> [SOURCE MATERIAL]:
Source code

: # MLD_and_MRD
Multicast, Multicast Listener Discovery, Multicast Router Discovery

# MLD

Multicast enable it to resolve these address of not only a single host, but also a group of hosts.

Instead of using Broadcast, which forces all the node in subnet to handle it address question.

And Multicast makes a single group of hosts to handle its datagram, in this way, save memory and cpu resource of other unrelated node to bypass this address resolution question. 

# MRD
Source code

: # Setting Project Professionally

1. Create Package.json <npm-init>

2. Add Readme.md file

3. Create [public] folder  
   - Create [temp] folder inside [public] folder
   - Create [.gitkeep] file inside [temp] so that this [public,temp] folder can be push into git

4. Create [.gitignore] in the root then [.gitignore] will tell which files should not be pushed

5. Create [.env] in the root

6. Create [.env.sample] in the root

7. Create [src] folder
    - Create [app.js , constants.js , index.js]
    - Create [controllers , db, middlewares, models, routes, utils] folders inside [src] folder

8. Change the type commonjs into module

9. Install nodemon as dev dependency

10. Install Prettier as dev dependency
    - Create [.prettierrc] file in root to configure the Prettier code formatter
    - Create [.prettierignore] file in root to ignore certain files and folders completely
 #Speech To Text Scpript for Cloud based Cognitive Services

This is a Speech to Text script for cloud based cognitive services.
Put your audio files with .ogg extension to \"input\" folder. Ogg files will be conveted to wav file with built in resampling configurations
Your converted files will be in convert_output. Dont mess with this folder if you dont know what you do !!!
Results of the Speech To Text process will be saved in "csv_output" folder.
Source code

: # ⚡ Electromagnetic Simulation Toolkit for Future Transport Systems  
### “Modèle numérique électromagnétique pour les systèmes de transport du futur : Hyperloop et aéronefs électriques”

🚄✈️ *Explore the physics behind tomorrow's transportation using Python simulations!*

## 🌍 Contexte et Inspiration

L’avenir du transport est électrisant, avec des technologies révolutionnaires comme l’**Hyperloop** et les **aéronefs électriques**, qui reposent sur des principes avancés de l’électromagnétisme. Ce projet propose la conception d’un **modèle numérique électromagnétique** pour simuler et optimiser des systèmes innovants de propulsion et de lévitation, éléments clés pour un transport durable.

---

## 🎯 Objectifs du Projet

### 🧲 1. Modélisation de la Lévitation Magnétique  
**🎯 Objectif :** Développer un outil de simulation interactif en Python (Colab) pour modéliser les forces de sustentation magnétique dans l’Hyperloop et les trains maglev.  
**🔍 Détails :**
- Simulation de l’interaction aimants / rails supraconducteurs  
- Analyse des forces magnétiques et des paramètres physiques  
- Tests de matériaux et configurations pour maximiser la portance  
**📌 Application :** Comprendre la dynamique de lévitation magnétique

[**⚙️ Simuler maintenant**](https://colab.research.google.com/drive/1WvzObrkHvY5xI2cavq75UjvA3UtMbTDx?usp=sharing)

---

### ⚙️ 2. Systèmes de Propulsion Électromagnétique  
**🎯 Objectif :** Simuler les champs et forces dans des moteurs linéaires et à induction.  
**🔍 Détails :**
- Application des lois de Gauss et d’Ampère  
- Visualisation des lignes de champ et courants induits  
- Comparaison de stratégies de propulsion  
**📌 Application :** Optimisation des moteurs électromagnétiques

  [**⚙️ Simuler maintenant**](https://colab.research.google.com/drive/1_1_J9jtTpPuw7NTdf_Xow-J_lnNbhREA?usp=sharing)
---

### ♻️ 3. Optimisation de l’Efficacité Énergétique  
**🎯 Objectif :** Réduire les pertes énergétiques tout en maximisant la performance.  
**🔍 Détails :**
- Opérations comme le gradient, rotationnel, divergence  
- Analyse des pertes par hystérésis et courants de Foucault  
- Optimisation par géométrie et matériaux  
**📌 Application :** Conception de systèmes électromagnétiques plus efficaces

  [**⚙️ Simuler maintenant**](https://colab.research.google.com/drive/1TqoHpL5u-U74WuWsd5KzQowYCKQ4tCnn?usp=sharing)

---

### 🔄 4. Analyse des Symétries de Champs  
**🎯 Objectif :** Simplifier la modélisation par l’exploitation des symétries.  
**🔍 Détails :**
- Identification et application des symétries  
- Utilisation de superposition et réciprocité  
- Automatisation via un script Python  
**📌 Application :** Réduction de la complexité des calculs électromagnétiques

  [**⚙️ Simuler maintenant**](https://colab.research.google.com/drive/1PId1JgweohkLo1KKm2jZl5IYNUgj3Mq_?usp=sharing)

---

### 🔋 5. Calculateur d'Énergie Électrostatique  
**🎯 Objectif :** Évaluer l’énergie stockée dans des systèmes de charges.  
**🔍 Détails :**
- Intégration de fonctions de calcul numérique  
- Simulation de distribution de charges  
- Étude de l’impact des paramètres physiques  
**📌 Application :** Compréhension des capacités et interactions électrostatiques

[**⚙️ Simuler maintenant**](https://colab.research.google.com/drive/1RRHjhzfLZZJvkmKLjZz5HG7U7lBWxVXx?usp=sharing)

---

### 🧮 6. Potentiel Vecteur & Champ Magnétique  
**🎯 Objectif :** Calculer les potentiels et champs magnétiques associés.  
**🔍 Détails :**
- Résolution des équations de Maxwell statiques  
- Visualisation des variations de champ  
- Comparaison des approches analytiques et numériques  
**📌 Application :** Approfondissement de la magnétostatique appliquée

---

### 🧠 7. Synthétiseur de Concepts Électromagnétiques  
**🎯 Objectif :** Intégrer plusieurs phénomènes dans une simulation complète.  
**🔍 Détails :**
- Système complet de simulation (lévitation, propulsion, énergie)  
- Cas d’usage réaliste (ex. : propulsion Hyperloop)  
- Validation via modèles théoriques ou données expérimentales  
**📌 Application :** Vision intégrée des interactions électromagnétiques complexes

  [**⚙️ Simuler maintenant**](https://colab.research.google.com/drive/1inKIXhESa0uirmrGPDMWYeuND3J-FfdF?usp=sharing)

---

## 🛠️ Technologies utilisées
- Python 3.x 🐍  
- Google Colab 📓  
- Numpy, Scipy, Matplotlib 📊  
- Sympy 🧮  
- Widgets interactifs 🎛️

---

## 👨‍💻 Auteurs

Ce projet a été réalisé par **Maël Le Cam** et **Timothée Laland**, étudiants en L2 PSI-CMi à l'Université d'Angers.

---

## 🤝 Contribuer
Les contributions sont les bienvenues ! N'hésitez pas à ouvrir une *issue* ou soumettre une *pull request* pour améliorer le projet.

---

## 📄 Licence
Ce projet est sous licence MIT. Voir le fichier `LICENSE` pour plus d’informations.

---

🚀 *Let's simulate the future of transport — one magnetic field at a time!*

...

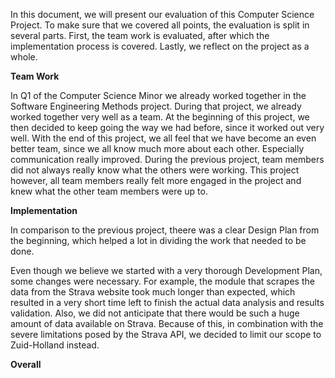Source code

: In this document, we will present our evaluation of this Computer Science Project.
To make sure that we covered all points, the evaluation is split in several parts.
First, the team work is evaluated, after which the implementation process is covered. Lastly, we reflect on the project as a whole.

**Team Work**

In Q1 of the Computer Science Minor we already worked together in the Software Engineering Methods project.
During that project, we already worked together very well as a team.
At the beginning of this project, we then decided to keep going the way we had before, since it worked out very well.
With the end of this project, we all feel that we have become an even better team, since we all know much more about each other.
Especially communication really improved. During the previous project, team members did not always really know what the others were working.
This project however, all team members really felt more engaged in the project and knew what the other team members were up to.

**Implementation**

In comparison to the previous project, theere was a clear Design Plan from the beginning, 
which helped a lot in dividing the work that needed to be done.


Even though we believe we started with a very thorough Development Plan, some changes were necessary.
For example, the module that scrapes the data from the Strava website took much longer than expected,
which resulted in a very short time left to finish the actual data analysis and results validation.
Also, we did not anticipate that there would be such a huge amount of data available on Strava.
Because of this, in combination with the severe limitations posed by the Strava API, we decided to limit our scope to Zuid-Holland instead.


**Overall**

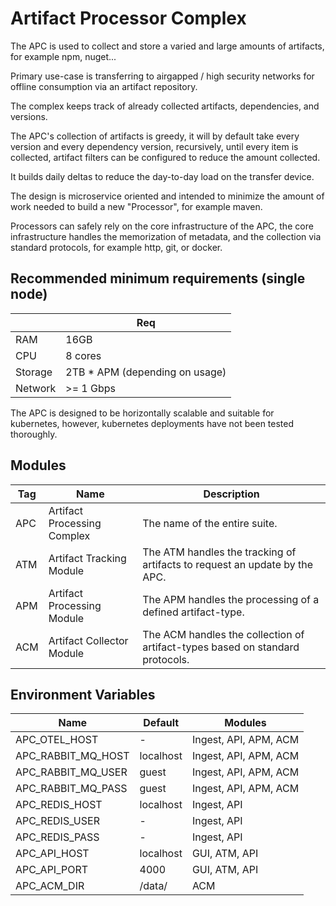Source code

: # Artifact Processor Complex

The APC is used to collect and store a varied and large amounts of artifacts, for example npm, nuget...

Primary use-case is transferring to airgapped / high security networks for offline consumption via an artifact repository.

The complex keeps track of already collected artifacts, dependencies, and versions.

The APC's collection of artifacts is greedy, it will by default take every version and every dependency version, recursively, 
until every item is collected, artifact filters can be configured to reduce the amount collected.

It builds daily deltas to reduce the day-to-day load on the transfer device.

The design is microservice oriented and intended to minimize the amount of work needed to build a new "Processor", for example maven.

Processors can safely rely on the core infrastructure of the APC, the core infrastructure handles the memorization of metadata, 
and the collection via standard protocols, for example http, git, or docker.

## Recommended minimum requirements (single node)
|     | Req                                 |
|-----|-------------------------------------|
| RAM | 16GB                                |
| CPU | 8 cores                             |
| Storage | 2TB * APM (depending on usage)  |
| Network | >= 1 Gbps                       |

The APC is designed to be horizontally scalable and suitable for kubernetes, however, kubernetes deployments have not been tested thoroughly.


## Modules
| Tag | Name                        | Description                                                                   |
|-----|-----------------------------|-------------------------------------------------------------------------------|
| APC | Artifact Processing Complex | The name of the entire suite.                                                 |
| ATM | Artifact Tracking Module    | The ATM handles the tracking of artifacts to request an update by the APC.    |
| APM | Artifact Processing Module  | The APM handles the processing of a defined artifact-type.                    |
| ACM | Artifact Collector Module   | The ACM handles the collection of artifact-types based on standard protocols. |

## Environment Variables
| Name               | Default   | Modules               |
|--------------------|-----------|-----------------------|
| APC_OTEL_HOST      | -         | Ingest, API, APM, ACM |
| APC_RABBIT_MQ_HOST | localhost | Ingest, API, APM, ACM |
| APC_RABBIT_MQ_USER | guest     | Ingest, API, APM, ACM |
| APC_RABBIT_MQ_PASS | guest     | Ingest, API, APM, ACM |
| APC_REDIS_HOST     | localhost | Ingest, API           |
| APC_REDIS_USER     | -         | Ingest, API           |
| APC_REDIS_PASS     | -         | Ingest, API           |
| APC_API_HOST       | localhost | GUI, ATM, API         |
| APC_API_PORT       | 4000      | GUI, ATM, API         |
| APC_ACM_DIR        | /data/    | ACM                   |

> [WHAT YOU NEED TO DO]: Answer with one number: how many lines in the listing hold "beginning".

> [WRITTEN RESPONSE]: 2